Part 6A gives vulnerable, low-paid workers, the right to keep their jobs on the same terms of employment when transferred to the new contractor.
Then-Labour Minister Kate Wilkinson had assured the public that this law-change would apply only to small and medium-sized businesses with less than 20 employees.
Which was precisely the same tactic used to implement the 90 Day Trial Period law, by degree,
“Trial employment periods for up to 90 days for workplaces with fewer than 20 employees will be available from April 2009.” – Kate Wilkinson, 11 December 2008
Once National’s so-called “reforms” were bedded in, they changed it, implementing the real policy they had wanted all along,
“The 90-day trial period is to be extended to enable all employers and new employees to have the chance to benefit from it.” – Kate Wilkinson, 18 July 2010
Once Part 6A is removed from the lawbooks, the lowest-paid workers in our communities will be vulnerable. A new employer will be able to re-write their contracts at whim; reduce their pay; change their conditions, or dismiss them altogether. There are many such small business and the impact on their workers could be severe (Source).
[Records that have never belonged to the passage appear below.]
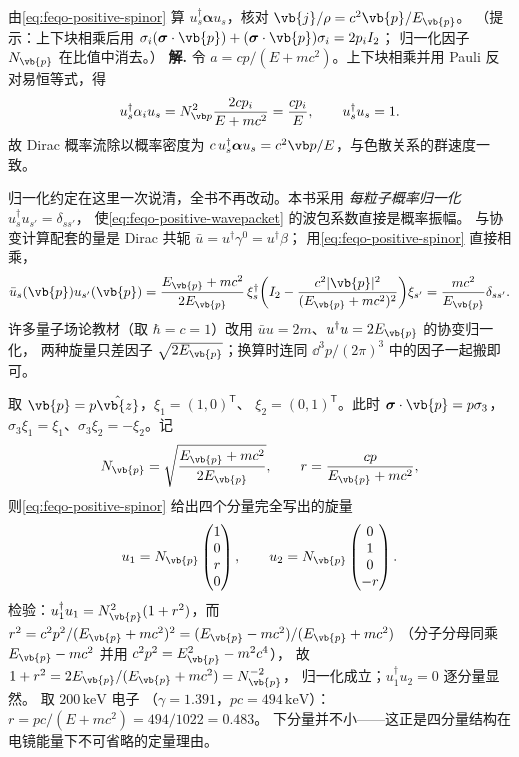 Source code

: \par
\begin{workedexample}
由\cref{eq:feqo-positive-spinor} 算
\(u_s^\dagger\boldsymbol\alpha u_s\)，核对
\(\vb{j}/\rho=c^2\vb{p}/E_{\vb{p}}\)。
（提示：上下块相乘后用
\(\sigma_i(\boldsymbol\sigma\cdot\vb{p})
+(\boldsymbol\sigma\cdot\vb{p})\sigma_i=2p_iI_2\)；
归一化因子 \(N_{\vb{p}}\) 在比值中消去。）
\textbf{解.} 令 \(a=cp/(E+mc^2)\)。上下块相乘并用 Pauli 反对易恒等式，得
\[
u_s^\dagger\alpha_i u_s=N_{\vb p}^2\frac{2cp_i}{E+mc^2}
=\frac{c p_i}{E},
\qquad u_s^\dagger u_s=1.
\]
故 Dirac 概率流除以概率密度为 \(c\,u_s^\dagger\boldsymbol\alpha u_s=c^2\vb p/E\)，与色散关系的群速度一致。
\end{workedexample}
\par
归一化约定在这里一次说清，全书不再改动。本书采用
\emph{每粒子概率归一化} \(u_s^\dagger u_{s'}=\delta_{ss'}\)，
使\cref{eq:feqo-positive-wavepacket} 的波包系数直接是概率振幅。
与协变计算配套的量是 Dirac 共轭
\(\bar u=u^\dagger\gamma^0=u^\dagger\beta\)；
用\cref{eq:feqo-positive-spinor} 直接相乘，
\[
\bar u_s(\vb{p})u_{s'}(\vb{p})
=\frac{E_{\vb{p}}+mc^2}{2E_{\vb{p}}}\,
\xi_s^\dagger\!\left(I_2-
\frac{c^2|\vb{p}|^2}{(E_{\vb{p}}+mc^2)^2}\right)\!\xi_{s'}
=\frac{mc^2}{E_{\vb{p}}}\delta_{ss'} .
\]
许多量子场论教材（取 \(\hbar=c=1\)）改用
\(\bar u u=2m\)、\(u^\dagger u=2E_{\vb{p}}\) 的协变归一化，
两种旋量只差因子 \(\sqrt{2E_{\vb{p}}}\)；换算时连同
\(\dd^3p/(2\pi)^3\) 中的因子一起搬即可。

\begin{example}[沿 \(z\) 轴动量的显式旋量]
取 \(\vb{p}=p\hat{\vb{z}}\)，\(\xi_1=(1,0)^\mathsf T\)、
\(\xi_2=(0,1)^\mathsf T\)。此时
\(\boldsymbol\sigma\cdot\vb{p}=p\sigma_3\)，
\(\sigma_3\xi_1=\xi_1\)、\(\sigma_3\xi_2=-\xi_2\)。记
\[
N_{\vb{p}}=\sqrt{\frac{E_{\vb{p}}+mc^2}{2E_{\vb{p}}}},\qquad
r=\frac{cp}{E_{\vb{p}}+mc^2},
\]
则\cref{eq:feqo-positive-spinor} 给出四个分量完全写出的旋量
\[
u_1=N_{\vb{p}}\begin{pmatrix}1\\0\\r\\0\end{pmatrix},\qquad
u_2=N_{\vb{p}}\begin{pmatrix}0\\1\\0\\-r\end{pmatrix}.
\]
检验：\(u_1^\dagger u_1=N_{\vb{p}}^2(1+r^2)\)，而
\(r^2=c^2p^2/(E_{\vb{p}}+mc^2)^2=(E_{\vb{p}}-mc^2)/(E_{\vb{p}}+mc^2)\)
（分子分母同乘 \(E_{\vb{p}}-mc^2\) 并用
\(c^2p^2=E_{\vb{p}}^2-m^2c^4\)），
故 \(1+r^2=2E_{\vb{p}}/(E_{\vb{p}}+mc^2)=N_{\vb{p}}^{-2}\)，
归一化成立；\(u_1^\dagger u_2=0\) 逐分量显然。
取 \(200\,\si{\kilo\electronvolt}\) 电子
（\(\gamma=1.391\)，\(pc=494\,\si{\kilo\electronvolt}\)）：
\(r=pc/(E+mc^2)=494/1022=0.483\)。
下分量并不小——这正是四分量结构在电镜能量下不可省略的定量理由。
\end{example}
Green Party industrial-relations spokeswoman, Denise Roche, was 100% on-the nose when she described these – and other “reforms” as,
“This decision is straight from the Bill Birch era of industrial relations.”
This is indeed a return to the Employment Contracts Act – by stealth. National is too gutless to present such radical plans to the voting public at election time.
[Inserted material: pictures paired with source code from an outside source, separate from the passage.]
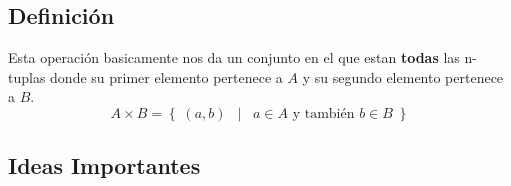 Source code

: \documentclass[12pt, fleqn]{report}                             %
\DeclareMathOperator \Space     {\quad}                         %
\DeclareMathOperator \MiniSpace {\;}                            %
\newcommand \Such           {\MiniSpace | \MiniSpace}           %
\theoremstyle{break}                                            %
\newcommand{\Set}[1]            {\left\{ \; #1 \; \right\}}     %
\begin{document}
            \clearpage
            \subsection*{Definición}

                Esta operación basicamente nos da un conjunto en el que estan \textbf{todas} las n-tuplas
                donde su primer elemento pertenece a $A$ y su segundo elemento pertenece a $B$.
                \begin{equation*}
                    A \times B = \Set{ (a, b) \Such a \in A \text{ y también } b \in B }
                \end{equation*}


            \subsection{Ideas Importantes}
\end{document}
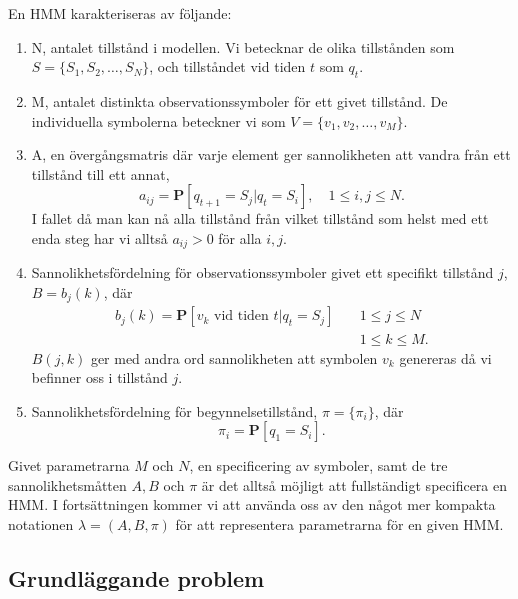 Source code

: \documentclass[../rapport_MVEX01-11-05]{subfiles}
\begin{document}
En HMM karakteriseras av följande:
\begin{enumerate}
\item N, antalet tillstånd i modellen. Vi betecknar de olika
  tillstånden som $S = \{S_1, S_2, \dots, S_N\}$, och tillståndet vid
  tiden $t$ som $q_t$.
\item M, antalet distinkta observationssymboler för ett givet
  tillstånd. De individuella symbolerna beteckner vi som $V =
  \{v_1,v_2,\dots,v_M\}$.
\item A, en övergångsmatris där varje element ger sannolikheten att
  vandra från ett tillstånd till ett annat, 
\begin{equation*}
a_{ij} = \textbf{P}[q_{t+1} = S_j | q_t = S_i],\quad 1 \leq i,j \leq N.
\end{equation*}
I fallet då man kan nå alla tillstånd från vilket tillstånd som helst
med ett enda steg har vi alltså $a_{ij} > 0$ för alla $i,j$. 
\item Sannolikhetsfördelning för observationssymboler givet ett
  specifikt tillstånd $j$, $B = b_j(k)$, där 
\begin{align*}
b_j(k) = \textbf{P}[v_k \text{ vid tiden } t|q_t = S_j] \quad &1 \leq j \leq N\\
&1 \leq k \leq M.
\end{align*}
$B(j,k)$ ger med andra ord sannolikheten att symbolen $v_k$ genereras
då vi befinner oss i tillstånd $j$.
\item Sannolikhetsfördelning för begynnelsetillstånd, $\pi =
  \{\pi_i\}$, där
\begin{equation*}
\pi_i = \textbf{P}[q_1 = S_i].
\end{equation*}
\end{enumerate}
Givet parametrarna $M$ och $N$, en specificering av symboler, samt de
tre sannolikhetsmåtten $A, B$ och $\pi$ är det alltså möjligt att
fullständigt specificera en HMM. I fortsättningen kommer vi att
använda oss av den något mer kompakta notationen $\lambda = (A,B,\pi)$
för att representera parametrarna för en given HMM.

\subsection{Grundläggande problem}
\end{document}
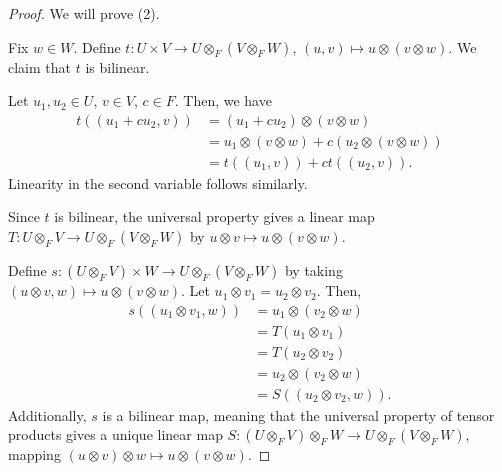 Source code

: \documentclass[10pt]{mypackage}
\begin{document}
  \begin{proof}
    We will prove (2).\newline

    Fix $w\in W$. Define $t: U\times V \rightarrow U\otimes_{F}\left(V\otimes_{F} W\right)$, $\left(u,v\right)\mapsto u\otimes\left(v\otimes w\right)$. We claim that $t$ is bilinear.\newline

    Let $u_1,u_2\in U$, $v\in V$, $c\in F$. Then, we have
    \begin{align*}
      t\left(\left(u_1 + cu_2,v\right)\right) &= \left(u_1 + cu_2\right)\otimes \left(v\otimes w\right)\\
                                              &= u_1\otimes \left(v\otimes w\right) + c\left(u_2\otimes \left(v\otimes w\right)\right)\\
                                              &= t\left(\left(u_1,v\right)\right) + ct\left(\left(u_2,v\right)\right).
    \end{align*}
    Linearity in the second variable follows similarly.\newline

    Since $t$ is bilinear, the universal property gives a linear map $T: U\otimes_{F} V\rightarrow U\otimes_{F}\left(V\otimes_{F}W\right)$ by $u\otimes v \mapsto u\otimes \left(v\otimes w\right)$.\newline

    Define $s: \left(U\otimes_{F} V\right)\times W \rightarrow U\otimes_{F}\left(V\otimes_{F}W\right)$ by taking $\left(u\otimes v,w\right)\mapsto u\otimes \left(v\otimes w\right)$. Let $u_1 \otimes v_1 = u_2\otimes v_2$. Then,
    \begin{align*}
      s\left(\left(u_1\otimes v_1,w\right)\right) &= u_1\otimes \left(v_2\otimes w\right)\\
                                                  &= T\left(u_1\otimes v_1\right)\\
                                                  &= T\left(u_2\otimes v_2\right)\\
                                                  &= u_2\otimes \left(v_2\otimes w\right)\\
                                                  &= S\left(\left(u_2\otimes v_2,w\right)\right).
    \end{align*}
    Additionally, $s$ is a bilinear map, meaning that the universal property of tensor products gives a unique linear map $S: \left(U\otimes_{F}V\right)\otimes_{F}W \rightarrow U\otimes_{F}\left(V\otimes_{F}W\right)$, mapping $\left(u\otimes v\right)\otimes w \mapsto u\otimes \left(v\otimes w\right)$.\newline


\end{proof}
\end{document}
This is indeed what National MP, John Hayes was referring to when he stated,
“…A driver from the Australian perspective is that the New Zealand labour force is well educated, more productive and less unionised than their Australian counterparts.”
And if National MP (Botany) Jamie Lee-Ross gets his way with his even more extreme Bill, employers would be able to legally hire scab labour to replace striking workers .
Quite brazen in his actions, Jami-Lee Ross admitted that he had colluded with POAL (Ports of Auckland Ltd) bosses to draft his proposed strike-breaking amendment, the Employment Relations (Continuity of Labour) Amendment Bill.
On TV3′s The Nation on 22 June 2013, Ross confirmed that he had been in talks with employers during the height of the industrial dispute between the POAL and MUNZ (Maritime Union). (source)
Ross’s hatred for Unions is on public record,
“Up until recently, cool heads and rational people sitting around negotiating tables have meant that little focus has been placed on the role that unions play in society. However, with the bare-faced mockery that the Maritime Union is making of civilised negotiations New Zealanders will soon begin to question what position unions should hold in the modern Kiwi workplace.“
None, it would seem, according to Ross.
Though this radical move may be a step too far, even for the
Make no mistake, National’s secret agenda is for a low wage economy, with minimal collective protections for workers, and as much power in the hands of employers as they can digest.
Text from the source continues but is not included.